In April, President George W. Bush alarmed some science lobbyists with a spending plan for 2002 that called for trimming many nonbiomedical research budgets. But lawmakers rejected most of those cuts, instead increasing spending on everything from geological research to space science (see table). They added even more funds for military science and bioterrorism-related research in the wake of the 11 September terrorist assaults and subsequent anthrax attacks.
The final numbers are still being tallied, but analysts say overall government R&D spending will rise by more than 10%, to some $103 billion, in the 2002 fiscal year that began 1 October. "It was like holiday shopping--they went on a late spending spree," says one congressional budget aide.

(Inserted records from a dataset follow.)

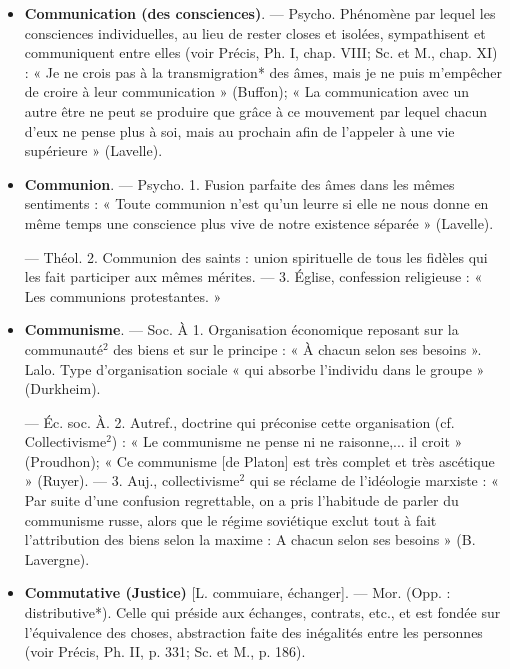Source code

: \begin{itemize}[leftmargin=1cm, label=, itemsep=11pt]
\item {\bf Communication (des consciences)}. —
Psycho. Phénomène par lequel les
consciences individuelles, au lieu de
rester closes et isolées, sympathisent
et communiquent entre elles (voir
Précis, Ph. I, chap. VIII; Sc. et M.,
chap. XI) : « Je ne crois pas à la
transmigration* des âmes, mais je
ne puis m'empêcher de croire à leur
communication » (Buffon); « La
communication avec un autre être
ne peut se produire que grâce à ce
mouvement par lequel chacun d’eux
ne pense plus à soi, mais au prochain
afin de l’appeler à une vie supérieure » (Lavelle).

\item {\bf Communion}. — Psycho. 1. Fusion parfaite des âmes dans les mêmes sentiments : « Toute communion n’est
qu’un leurre si elle ne nous donne en
même temps une conscience plus
vive de notre existence séparée »
(Lavelle).

— Théol. 2. Communion des
saints : union spirituelle de tous les
fidèles qui les fait participer aux
mêmes mérites. — 3. Église, confession religieuse : « Les communions
protestantes. »

\item {\bf Communisme}. — Soc. À 1. Organisation économique reposant sur la
communauté$^2$ des biens et sur le
principe : « À chacun selon ses besoins ». Lalo. Type d'organisation
sociale « qui absorbe l’individu dans
le groupe » (Durkheim).

— Éc. soc. À. 2. Autref., doctrine
qui préconise cette organisation (cf.
Collectivisme$^2$) : « Le communisme
ne pense ni ne raisonne,... il croit »
(Proudhon); « Ce communisme [de
Platon] est très complet et très ascétique » (Ruyer). — 3. Auj., collectivisme$^2$ qui se réclame de l’idéologie marxiste : « Par suite d’une
confusion regrettable, on a pris
l'habitude de parler du communisme russe, alors que le régime
soviétique exclut tout à fait l’attribution des biens selon la maxime :
A chacun selon ses besoins » (B. Lavergne).

\item {\bf Commutative (Justice)} [L. commuiare,
échanger]. — Mor. (Opp. : distributive*). Celle qui préside aux échanges,
contrats, etc., et est fondée sur
l'équivalence des choses, abstraction faite des inégalités entre les
personnes (voir Précis, Ph. II,
p. 331; Sc. et M., p. 186).


\end{itemize}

Although Congress had already passed some spending bills affecting science agencies (Science, 16 November 2001, p. 1430), it wasn't until the week before Christmas that it approved budgets for the National Institutes of Health (NIH) and the Departments of Education and Defense. Here are highlights from those budgets and from other agencies that support research:
Biomedical science. For the fourth year in a row, NIH was the biggest winner, with a record $3 billion, 15% raise, to $23.2 billion. The 2002 number is $200 million more than the White House requested and keeps the world's largest biomedical research funder on track for a budget doubling in 5 years, to $27 billion next year. NIH's two dozen major institutes--including those focused on cancer, heart disease, and diabetes research--will each grow by 12% to 15%, producing nearly 900 new extramural grants across the agency. A new, congressionally mandated institute for biomedical imaging will start life with a $112 million budget.

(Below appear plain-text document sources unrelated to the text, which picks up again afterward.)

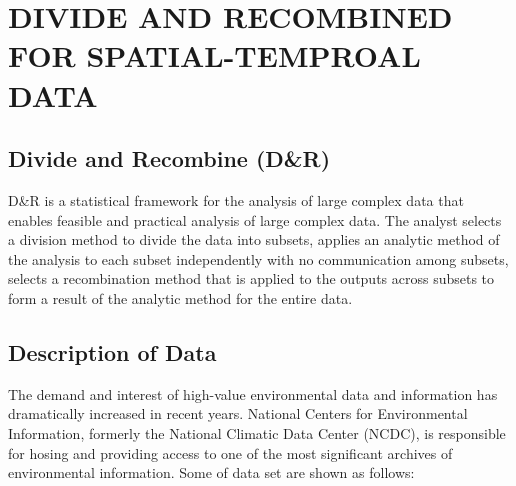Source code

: \chapter{DIVIDE AND RECOMBINED FOR SPATIAL-TEMPROAL DATA}

\section{Divide and Recombine (D\&R)}

D\&R \cite{Guha:2012} is a statistical framework for the analysis of large complex
data that enables feasible and practical analysis of large complex data. The 
analyst selects a division method to divide the data into subsets, applies an 
analytic method of the analysis to each subset independently with no communication
among subsets, selects a recombination method that is applied to the outputs 
across subsets to form a result of the analytic method for the entire data.

\section{Description of Data}

The demand and interest of high-value environmental data and information has 
dramatically increased in recent years.
National Centers for Environmental Information, formerly the National
Climatic Data Center (NCDC), is responsible for hosing and providing access to
one of the most significant archives of environmental information. Some of data 
set are shown as follows:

Military research. The $318 billion defense bill boosts the military's own basic research spending by 5%, to $1.4 billion--more than $100 million above the president's request. Basic science funded by the Defense Advanced Research Projects Agency will grow by nearly 4%, to $519 million. The raises are good news for universities, which depend on the Pentagon for up to half of their math, engineering, and computer science research funding.

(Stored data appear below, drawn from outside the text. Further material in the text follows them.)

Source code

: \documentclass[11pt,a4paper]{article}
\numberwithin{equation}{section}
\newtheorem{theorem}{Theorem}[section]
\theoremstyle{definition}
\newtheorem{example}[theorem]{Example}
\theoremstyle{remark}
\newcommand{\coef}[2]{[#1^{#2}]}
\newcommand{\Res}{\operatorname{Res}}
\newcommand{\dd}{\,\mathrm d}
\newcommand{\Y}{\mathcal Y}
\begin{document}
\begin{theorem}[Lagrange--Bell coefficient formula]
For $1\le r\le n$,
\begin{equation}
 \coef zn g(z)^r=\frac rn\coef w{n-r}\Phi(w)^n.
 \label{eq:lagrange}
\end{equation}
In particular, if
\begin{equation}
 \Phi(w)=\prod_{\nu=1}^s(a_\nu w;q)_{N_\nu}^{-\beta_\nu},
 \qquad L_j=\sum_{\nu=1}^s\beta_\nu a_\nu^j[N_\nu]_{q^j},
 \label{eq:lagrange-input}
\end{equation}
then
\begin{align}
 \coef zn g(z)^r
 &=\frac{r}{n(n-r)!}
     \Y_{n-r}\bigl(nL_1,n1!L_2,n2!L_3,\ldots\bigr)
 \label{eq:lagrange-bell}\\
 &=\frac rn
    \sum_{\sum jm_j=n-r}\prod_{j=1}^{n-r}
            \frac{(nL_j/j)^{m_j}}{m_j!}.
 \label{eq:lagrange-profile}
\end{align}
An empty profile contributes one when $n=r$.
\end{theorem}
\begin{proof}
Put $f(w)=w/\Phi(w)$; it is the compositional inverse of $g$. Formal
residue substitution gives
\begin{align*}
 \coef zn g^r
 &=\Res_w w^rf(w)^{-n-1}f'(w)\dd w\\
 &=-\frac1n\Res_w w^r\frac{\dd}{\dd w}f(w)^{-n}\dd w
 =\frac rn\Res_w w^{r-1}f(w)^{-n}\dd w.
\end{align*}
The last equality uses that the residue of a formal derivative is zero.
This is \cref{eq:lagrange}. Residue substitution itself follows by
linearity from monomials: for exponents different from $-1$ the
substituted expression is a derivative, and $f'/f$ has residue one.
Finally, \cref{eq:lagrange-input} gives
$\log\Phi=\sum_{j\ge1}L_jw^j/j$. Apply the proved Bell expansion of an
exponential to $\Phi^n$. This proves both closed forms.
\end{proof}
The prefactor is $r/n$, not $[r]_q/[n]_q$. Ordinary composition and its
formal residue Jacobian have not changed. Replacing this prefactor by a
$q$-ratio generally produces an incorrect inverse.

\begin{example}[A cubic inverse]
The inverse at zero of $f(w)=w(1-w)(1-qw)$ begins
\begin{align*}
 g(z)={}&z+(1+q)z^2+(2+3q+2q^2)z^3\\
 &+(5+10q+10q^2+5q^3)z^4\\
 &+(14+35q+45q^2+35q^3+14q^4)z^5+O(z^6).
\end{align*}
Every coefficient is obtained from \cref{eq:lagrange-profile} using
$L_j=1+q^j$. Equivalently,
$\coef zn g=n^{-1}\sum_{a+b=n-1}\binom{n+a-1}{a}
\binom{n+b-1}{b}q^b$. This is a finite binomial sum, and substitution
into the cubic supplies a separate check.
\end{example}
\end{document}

Bioterrorism security. At the last minute, lawmakers removed language from the defense spending bill that would have tightened security requirements for researchers working with potential bioweapons. The American Society for Microbiology and other groups had scrambled to help Congress craft workable regulations on employee screening and registering of pathogens, and some of those measures were attached to the Senate's version of the spending bill. After House leaders objected to using an appropriations bill to pass the new rules, however, the two bodies agreed to finalize separate bioterrorism security legislation early next year.
Science education. The science education community got its heart broken by congressional appropriators. On 18 December, science education lobbyists celebrated a highly publicized reform of federal funding for elementary and secondary education. Among many other provisions, the new law authorizes the Department of Education to spend up to $450 million a year on partnerships between universities and local school districts to improve math and science. Later that day, however, the committee that actually hands out the money approved a paltry $12.5 million for the program. "We're still recovering from the shock," says a disheartened Jodi Peterson of the National Science Teachers Association.